Goal of the exercise ▸ Please write out exactly the lines of the data below from the line holding "Sciences [pending certification]" through the line holding "3XX [pending approval]", and leave out the rest.

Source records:
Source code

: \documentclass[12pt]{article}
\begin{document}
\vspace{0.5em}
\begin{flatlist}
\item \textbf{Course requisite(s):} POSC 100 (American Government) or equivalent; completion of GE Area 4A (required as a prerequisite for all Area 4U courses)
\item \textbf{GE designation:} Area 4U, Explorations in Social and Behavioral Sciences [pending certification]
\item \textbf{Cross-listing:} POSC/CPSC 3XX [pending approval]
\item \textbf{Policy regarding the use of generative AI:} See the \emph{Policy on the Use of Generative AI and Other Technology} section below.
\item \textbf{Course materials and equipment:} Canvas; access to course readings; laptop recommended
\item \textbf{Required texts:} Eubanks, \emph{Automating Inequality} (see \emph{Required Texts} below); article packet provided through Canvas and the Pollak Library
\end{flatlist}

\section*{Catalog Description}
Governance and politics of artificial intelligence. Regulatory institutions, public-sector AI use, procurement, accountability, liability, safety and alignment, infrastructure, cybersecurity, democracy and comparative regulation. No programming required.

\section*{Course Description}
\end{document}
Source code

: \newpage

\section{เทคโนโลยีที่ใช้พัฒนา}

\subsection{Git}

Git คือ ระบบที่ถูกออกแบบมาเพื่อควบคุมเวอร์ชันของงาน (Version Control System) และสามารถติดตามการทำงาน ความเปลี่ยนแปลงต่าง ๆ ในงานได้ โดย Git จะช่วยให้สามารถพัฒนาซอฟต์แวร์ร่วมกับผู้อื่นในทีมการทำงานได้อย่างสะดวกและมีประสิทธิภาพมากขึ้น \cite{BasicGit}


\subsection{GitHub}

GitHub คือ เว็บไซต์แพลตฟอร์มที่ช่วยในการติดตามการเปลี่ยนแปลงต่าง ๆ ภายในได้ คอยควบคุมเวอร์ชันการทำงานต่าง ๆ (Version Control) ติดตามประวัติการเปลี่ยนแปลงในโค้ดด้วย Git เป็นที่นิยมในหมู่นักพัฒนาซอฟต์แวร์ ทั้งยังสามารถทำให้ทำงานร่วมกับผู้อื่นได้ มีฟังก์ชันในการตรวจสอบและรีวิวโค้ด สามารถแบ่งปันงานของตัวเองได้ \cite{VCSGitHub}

Response below ▸
\item \textbf{GE designation:} Area 4U, Explorations in Social and Behavioral Sciences [pending certification]
\item \textbf{Cross-listing:} POSC/CPSC 3XX [pending approval]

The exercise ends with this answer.